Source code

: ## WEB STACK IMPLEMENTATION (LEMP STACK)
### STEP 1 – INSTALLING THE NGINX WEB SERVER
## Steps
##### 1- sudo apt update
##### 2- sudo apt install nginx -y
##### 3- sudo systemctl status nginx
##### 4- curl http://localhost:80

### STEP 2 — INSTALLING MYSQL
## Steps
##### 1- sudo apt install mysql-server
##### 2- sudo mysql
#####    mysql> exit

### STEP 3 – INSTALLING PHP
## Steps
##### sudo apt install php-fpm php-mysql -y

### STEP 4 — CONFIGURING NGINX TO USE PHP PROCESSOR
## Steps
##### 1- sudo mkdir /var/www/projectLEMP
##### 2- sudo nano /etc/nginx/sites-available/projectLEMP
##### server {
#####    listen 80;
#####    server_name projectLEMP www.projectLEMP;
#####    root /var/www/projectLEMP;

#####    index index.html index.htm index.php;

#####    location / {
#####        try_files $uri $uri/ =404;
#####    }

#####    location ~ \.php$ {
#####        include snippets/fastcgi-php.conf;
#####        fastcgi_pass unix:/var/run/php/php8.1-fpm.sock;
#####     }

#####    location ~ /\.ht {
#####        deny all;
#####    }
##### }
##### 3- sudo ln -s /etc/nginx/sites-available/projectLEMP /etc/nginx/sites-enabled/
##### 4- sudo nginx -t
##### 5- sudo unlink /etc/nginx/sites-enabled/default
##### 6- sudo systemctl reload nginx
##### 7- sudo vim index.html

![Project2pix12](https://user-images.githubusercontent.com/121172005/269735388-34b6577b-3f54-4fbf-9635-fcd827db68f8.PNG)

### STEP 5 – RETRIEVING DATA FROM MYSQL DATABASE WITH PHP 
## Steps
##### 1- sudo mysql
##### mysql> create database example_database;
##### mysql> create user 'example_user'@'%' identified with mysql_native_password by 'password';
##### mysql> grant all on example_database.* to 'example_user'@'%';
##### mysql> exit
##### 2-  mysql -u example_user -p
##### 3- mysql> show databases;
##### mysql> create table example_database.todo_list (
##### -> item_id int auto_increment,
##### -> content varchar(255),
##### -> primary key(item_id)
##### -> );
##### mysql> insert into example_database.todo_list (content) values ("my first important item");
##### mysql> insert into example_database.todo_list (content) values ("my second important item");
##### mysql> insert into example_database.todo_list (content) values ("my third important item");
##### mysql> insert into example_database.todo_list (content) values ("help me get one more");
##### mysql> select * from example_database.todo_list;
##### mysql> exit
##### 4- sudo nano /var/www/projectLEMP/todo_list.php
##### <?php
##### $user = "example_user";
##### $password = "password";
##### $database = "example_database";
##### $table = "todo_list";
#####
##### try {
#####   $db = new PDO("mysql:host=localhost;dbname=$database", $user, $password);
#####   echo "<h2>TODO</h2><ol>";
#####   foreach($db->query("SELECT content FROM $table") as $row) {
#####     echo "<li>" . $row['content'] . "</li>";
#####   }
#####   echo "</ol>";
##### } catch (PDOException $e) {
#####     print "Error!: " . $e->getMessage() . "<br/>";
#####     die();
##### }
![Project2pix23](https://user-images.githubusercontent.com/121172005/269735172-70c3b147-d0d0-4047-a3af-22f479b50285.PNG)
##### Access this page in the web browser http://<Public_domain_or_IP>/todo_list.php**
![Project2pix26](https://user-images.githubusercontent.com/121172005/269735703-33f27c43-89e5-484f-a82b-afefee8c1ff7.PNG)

----

Return only the lines of the records in which the string "password" appears.

• Your solution:
##### mysql> create user 'example_user'@'%' identified with mysql_native_password by 'password';
##### $password = "password";
#####   $db = new PDO("mysql:host=localhost;dbname=$database", $user, $password);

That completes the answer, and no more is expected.